*AIM OF THE TASK*: Go to the line in the entries below that holds "As a programmer, that" and repeat exactly from there through the line that holds "to pay :)**", inclusive.

*MATERIAL PROVIDED*:
***

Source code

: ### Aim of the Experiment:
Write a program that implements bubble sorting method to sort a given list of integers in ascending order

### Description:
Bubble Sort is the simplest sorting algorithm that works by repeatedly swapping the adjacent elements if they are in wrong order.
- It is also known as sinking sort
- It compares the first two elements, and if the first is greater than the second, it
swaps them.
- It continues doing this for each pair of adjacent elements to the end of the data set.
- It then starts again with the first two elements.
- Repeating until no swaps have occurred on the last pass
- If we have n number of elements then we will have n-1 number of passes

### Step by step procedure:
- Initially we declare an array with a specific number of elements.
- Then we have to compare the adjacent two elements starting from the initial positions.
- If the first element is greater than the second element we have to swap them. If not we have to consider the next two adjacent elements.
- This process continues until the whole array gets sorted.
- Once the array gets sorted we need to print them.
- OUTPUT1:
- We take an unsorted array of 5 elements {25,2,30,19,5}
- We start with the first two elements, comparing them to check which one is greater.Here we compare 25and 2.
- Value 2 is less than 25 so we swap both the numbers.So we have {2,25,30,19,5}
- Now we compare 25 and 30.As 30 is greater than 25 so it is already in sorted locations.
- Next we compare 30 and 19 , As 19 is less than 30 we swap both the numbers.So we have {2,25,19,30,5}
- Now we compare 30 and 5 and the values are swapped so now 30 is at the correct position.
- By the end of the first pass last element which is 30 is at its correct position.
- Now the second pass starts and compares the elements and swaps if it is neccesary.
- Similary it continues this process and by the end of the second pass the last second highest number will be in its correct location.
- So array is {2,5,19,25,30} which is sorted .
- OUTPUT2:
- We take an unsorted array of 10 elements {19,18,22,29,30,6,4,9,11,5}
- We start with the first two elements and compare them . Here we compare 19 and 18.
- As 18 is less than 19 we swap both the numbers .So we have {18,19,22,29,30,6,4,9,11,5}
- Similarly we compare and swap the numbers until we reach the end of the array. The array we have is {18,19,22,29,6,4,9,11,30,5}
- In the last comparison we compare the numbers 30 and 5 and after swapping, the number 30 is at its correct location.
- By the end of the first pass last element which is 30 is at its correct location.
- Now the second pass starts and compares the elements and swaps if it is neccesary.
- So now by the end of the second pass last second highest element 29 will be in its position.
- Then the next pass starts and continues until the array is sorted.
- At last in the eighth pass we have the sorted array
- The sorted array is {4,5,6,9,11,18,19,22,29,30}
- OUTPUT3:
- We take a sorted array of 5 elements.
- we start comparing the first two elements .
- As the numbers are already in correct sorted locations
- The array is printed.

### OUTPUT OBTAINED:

***

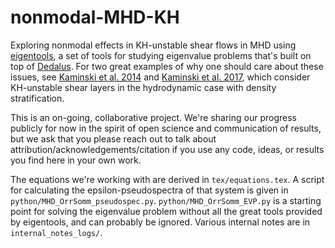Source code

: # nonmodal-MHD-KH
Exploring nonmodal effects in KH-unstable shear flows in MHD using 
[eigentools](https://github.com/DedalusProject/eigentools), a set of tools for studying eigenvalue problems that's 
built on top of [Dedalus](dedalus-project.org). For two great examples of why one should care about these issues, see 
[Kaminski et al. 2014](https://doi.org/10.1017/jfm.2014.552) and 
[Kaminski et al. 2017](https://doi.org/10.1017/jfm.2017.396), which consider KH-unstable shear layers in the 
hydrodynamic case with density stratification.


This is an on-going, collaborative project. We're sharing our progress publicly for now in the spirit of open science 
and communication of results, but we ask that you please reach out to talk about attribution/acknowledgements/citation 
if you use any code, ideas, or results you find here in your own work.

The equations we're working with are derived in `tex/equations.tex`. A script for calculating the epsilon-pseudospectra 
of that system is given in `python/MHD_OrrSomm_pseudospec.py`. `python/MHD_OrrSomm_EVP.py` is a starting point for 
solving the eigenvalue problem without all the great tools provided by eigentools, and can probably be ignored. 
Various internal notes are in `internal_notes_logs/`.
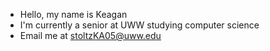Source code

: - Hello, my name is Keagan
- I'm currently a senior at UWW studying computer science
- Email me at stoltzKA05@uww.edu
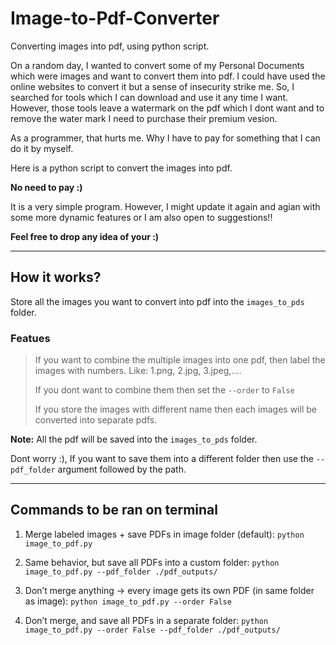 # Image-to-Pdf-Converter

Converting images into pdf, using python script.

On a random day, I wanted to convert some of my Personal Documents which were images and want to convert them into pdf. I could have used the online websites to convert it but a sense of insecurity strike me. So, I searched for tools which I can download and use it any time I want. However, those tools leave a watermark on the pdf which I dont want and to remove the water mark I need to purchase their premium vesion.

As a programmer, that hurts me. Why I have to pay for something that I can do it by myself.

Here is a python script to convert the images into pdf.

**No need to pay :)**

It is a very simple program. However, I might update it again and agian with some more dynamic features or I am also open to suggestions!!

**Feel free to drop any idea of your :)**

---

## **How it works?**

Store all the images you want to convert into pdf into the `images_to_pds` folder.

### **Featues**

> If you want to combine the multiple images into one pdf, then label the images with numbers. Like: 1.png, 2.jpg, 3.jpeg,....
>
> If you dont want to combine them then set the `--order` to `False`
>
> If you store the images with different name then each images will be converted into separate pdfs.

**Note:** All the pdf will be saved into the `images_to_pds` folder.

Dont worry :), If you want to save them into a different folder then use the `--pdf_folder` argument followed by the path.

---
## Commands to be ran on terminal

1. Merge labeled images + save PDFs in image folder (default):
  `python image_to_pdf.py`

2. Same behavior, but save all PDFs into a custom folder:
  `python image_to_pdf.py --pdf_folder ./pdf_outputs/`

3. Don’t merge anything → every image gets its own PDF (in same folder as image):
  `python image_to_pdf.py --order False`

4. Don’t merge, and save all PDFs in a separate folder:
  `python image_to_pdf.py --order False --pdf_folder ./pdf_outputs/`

***

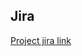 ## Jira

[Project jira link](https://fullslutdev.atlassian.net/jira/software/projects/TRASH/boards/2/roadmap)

***

*SOLUTION TO THIS PROBLEM*:
As a programmer, that hurts me. Why I have to pay for something that I can do it by myself.

Here is a python script to convert the images into pdf.

**No need to pay :)**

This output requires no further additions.